La vieja como respuesta, me miró, entrecerrando los ojos, con esa mirada sabia que solo tienen algunos ancianos, esa expresión que quiere decir algo así como: “No me preguntes cosas que ya sabes”. Después observó por la ventana  y, sonrió. Al seguir la mirada de la Lavandera, me di cuenta que estaba amaneciendo. Habíamos llegado como mucho hacia 20 minutos y, cuando tocamos el timbre, atardecía. Incongruente. Eso nos descolocó, como que perdimos el equilibrio. Sin embargo, lo que sucedió a continuación, fue lo que marcó nuestras retinas a fuego, con una imagen que nuestros subconscientes nunca pudieron borrar.

La fina luz residual del amanecer penetró por la ventana rota junto con la bruma del rocío matutino tiñendo todo de un naranja entrañable. Los primeros rayos iluminaron el techo, luego la espalda de la vieja y finalmente sus manos. La luz llenó la habitación contestando todas nuestras preguntas, inclusive aquellas que jamás pensamos en formular.

Advertimos  atónitos, que aquello que parecían percheros de pie, en realidad, eran personas. Lo que hacia la vieja era vestirlos, uno por uno. Estaban alineados y calladitos haciendo cola. Como los pasajeros que esperan para tomar un tren. Hombres, mujeres y niños pálidos, prácticamente gaseosos. Había muchos, porque la cola daba la vuelta entre nosotros y atravesaba la pared en dirección al sudeste. La vieja los vestía, uno por uno, con ropa limpia y, uno a uno, los iba acompañando hasta el fondo. Lo que parecía un armario, en realidad era una puerta, donde los pasajeros fantasmales se perdían en una luz incolora y misteriosa.

Inmediatamente, Leandro me agarró del saco y me sacó de ahí. Yo no se, si este pibe no me rescata, yo no se si volvía. Había empezado a sentirme tan cómodo. Esa pequeña mujer arrugada, condenada eternamente a limpiar, parecía tener, detrás de los barrotes de la culpa, un alma generosa. Me vinieron unas ganas irrefrenables de abrazarla. Sentí los brazos de mi compañero y de pronto estaba afuera.

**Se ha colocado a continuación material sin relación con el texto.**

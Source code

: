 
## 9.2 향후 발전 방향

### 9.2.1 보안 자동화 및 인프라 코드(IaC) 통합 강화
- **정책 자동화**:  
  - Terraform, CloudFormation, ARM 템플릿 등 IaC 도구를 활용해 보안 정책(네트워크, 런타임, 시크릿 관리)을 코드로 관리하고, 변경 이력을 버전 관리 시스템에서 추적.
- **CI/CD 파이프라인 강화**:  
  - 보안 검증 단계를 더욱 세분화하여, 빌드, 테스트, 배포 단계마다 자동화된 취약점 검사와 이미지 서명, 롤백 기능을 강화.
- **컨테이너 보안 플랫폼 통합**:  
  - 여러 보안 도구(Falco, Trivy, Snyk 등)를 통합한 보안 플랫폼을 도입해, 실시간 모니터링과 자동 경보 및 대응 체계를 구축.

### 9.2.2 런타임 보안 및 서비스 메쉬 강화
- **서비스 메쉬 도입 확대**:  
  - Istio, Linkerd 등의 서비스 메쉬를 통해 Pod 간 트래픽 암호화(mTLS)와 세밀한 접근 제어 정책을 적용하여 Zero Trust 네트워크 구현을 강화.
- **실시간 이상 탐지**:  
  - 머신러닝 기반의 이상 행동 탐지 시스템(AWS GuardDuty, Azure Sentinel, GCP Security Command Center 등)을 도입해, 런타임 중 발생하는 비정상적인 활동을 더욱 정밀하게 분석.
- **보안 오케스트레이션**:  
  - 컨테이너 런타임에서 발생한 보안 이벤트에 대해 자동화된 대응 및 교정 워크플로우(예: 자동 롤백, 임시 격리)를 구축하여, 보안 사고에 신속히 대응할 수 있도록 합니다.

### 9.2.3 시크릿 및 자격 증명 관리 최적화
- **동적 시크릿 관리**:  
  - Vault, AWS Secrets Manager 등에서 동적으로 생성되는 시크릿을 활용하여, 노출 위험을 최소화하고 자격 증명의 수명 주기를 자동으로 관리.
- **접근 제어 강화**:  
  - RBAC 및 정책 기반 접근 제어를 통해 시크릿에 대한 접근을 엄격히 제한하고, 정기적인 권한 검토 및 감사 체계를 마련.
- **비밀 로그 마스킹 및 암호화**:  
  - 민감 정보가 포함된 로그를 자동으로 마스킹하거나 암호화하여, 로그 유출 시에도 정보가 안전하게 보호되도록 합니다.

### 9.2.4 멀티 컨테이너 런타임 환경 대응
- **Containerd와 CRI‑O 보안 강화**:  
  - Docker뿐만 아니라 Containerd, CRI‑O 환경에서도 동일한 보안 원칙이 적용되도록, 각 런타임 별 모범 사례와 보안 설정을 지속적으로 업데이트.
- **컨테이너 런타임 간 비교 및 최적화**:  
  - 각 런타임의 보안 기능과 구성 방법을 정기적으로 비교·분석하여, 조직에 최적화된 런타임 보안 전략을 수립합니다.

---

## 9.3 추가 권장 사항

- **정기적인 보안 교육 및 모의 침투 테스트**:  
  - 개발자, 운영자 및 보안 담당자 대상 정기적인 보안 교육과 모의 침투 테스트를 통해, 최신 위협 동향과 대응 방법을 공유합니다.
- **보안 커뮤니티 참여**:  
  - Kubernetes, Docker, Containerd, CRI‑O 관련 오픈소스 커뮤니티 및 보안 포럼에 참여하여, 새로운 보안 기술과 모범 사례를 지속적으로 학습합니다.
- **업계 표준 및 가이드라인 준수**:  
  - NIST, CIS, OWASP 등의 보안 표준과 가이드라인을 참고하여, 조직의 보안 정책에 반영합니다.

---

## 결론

Cuando salimos, la oscuridad se había adueñado de toda la luz, excepto, aquellos fotones que previsoras, guardaron las luciérnagas. Caminamos como sonámbulos hasta la ciudad. Esperamos hasta la mañana siguiente, en un banquito de la plaza, sin mirarnos y, mucho menos dirigirnos la palabra.


Esta historia surgió de un trabajo en equipo que empezamos con Leandro, algo así como un Cadáver Éxquisito. Yo tenía ganas de trabajar con el caso del Luciérnaga y a Lea se le ocurrió la idea de la ropa tirada. Finalmente uní las piezas y salió: la Lavandera de Brandsen.